Source texts of formatted documents:
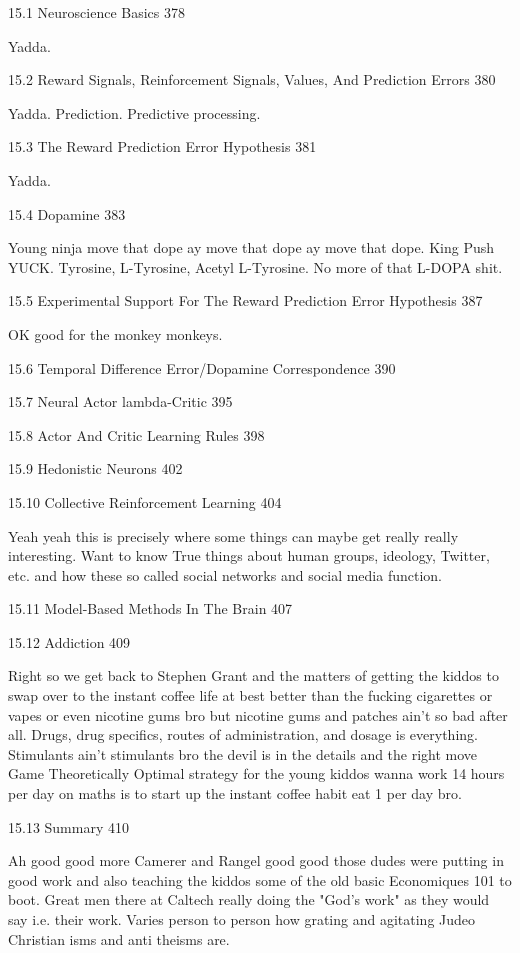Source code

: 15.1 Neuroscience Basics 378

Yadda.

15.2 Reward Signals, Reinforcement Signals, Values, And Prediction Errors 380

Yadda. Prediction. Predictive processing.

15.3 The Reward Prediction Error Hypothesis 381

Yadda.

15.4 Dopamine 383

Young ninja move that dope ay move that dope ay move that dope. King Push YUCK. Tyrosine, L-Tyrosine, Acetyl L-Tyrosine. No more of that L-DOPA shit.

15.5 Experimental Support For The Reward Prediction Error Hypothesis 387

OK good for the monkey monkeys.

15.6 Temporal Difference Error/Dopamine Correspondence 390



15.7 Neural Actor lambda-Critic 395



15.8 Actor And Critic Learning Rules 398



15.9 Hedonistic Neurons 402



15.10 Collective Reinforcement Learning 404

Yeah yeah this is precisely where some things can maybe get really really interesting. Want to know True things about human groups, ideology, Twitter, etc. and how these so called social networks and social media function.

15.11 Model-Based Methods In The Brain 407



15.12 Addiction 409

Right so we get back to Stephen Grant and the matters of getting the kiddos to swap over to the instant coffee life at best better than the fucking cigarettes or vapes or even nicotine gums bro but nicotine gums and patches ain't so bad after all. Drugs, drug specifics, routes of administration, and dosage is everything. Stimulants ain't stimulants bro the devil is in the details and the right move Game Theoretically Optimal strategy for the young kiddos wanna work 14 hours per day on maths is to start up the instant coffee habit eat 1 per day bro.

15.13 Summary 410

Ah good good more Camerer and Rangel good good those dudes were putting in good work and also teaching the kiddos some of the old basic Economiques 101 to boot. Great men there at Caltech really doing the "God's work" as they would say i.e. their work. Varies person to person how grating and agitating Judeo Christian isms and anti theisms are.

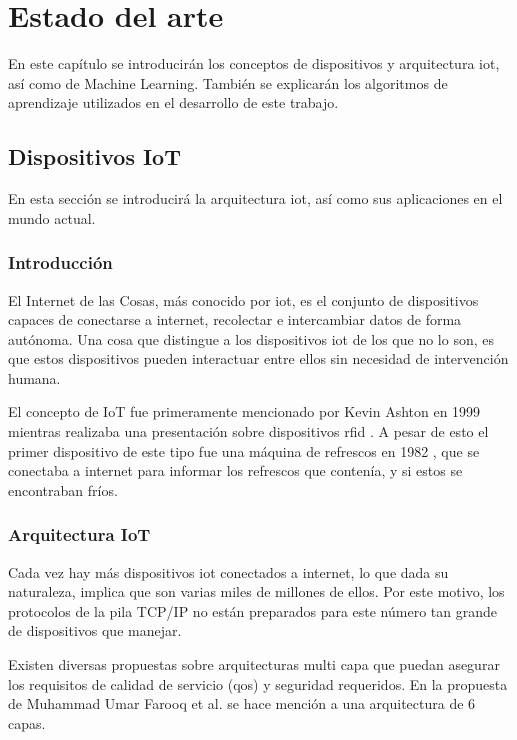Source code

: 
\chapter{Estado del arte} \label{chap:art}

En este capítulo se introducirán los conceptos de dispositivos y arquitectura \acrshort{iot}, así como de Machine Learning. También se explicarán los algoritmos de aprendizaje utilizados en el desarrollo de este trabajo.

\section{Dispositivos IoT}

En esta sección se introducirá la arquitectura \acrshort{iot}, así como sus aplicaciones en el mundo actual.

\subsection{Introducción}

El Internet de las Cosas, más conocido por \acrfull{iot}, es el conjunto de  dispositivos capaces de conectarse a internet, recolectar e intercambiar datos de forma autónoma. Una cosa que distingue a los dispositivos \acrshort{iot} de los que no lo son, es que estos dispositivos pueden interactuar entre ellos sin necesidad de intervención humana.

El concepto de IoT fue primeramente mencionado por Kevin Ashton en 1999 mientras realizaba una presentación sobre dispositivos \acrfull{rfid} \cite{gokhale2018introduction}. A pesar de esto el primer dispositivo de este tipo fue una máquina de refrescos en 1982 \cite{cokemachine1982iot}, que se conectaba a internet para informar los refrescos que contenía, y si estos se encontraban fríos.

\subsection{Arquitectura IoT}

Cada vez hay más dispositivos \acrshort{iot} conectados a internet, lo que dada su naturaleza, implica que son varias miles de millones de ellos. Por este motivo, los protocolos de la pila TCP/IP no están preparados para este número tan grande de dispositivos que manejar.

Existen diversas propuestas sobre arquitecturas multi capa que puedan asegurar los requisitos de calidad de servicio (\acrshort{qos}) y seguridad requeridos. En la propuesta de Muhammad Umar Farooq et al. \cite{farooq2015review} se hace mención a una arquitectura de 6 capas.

What the exercise asks >>
From the entries above, restate word for word the lines from the line containing "15.9 Hedonistic Neurons 402" to the line containing "15.12 Addiction 409", both ends included, and nothing more.

Reply to the task >>
15.9 Hedonistic Neurons 402



15.10 Collective Reinforcement Learning 404

Yeah yeah this is precisely where some things can maybe get really really interesting. Want to know True things about human groups, ideology, Twitter, etc. and how these so called social networks and social media function.

15.11 Model-Based Methods In The Brain 407



15.12 Addiction 409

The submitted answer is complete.